▶ _ASSIGNMENT_
Extract every line below that contains the word "hfill".

[Dataset items]
= Beginning of Section =

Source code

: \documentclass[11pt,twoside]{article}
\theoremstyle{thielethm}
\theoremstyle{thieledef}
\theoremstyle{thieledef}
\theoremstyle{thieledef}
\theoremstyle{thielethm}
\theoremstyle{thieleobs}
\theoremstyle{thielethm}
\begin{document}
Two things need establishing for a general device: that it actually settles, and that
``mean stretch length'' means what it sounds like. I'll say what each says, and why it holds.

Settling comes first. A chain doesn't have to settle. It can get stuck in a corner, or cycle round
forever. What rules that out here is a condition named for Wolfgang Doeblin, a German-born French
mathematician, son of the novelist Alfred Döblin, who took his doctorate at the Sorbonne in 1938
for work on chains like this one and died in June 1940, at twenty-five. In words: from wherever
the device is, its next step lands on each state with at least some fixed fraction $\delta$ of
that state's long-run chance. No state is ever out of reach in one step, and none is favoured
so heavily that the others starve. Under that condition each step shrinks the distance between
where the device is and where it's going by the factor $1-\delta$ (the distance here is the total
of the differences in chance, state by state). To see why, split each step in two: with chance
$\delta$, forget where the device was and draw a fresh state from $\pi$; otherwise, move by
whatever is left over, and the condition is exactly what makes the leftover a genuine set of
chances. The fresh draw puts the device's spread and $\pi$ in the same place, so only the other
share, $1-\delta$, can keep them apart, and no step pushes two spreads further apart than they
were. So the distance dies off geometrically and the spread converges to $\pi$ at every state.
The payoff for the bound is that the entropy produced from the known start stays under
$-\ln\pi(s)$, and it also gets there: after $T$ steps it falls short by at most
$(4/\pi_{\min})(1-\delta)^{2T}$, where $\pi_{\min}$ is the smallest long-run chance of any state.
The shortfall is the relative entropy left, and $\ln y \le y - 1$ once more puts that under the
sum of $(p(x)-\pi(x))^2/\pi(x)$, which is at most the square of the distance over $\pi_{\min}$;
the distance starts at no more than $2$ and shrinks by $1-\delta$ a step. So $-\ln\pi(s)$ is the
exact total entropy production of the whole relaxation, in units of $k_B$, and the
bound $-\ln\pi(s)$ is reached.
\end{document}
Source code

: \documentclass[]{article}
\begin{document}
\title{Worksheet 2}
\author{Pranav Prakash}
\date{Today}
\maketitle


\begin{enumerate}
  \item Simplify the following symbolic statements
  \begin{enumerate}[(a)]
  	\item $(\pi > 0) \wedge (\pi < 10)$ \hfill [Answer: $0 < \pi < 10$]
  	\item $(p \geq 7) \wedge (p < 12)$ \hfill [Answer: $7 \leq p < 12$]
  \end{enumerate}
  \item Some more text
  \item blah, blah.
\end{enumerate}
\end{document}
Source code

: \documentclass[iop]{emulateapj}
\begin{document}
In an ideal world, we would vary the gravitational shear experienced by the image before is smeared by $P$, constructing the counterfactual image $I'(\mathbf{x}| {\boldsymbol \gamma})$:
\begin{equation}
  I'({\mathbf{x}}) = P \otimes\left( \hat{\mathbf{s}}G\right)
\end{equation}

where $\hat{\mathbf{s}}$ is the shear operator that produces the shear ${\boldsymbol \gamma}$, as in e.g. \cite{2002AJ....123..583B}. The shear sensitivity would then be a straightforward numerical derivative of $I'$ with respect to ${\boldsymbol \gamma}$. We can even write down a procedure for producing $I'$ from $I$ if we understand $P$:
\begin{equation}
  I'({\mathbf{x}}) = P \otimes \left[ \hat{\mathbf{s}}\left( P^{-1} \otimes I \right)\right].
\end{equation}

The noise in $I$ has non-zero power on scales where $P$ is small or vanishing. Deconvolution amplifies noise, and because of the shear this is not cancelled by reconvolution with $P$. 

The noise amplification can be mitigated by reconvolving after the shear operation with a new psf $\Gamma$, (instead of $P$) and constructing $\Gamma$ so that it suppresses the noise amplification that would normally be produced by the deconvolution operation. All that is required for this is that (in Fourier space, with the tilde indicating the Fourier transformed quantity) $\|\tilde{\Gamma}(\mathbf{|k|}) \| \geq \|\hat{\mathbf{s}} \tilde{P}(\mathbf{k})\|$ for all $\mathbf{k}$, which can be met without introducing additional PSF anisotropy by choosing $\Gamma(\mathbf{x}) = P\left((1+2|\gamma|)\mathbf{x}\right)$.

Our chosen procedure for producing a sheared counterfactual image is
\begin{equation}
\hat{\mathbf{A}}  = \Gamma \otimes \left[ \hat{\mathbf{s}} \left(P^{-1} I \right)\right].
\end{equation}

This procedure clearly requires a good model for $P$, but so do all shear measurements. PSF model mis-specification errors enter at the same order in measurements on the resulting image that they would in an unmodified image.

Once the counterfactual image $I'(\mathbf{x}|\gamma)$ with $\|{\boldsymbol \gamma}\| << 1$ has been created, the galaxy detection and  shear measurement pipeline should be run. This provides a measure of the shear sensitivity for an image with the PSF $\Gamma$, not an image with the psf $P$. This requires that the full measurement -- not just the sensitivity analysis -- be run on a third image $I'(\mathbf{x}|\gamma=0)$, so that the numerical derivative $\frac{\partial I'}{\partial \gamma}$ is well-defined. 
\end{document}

= End of Section =

▶ _TASK ANSWER_
  	\item $(\pi > 0) \wedge (\pi < 10)$ \hfill [Answer: $0 < \pi < 10$]
  	\item $(p \geq 7) \wedge (p < 12)$ \hfill [Answer: $7 \leq p < 12$]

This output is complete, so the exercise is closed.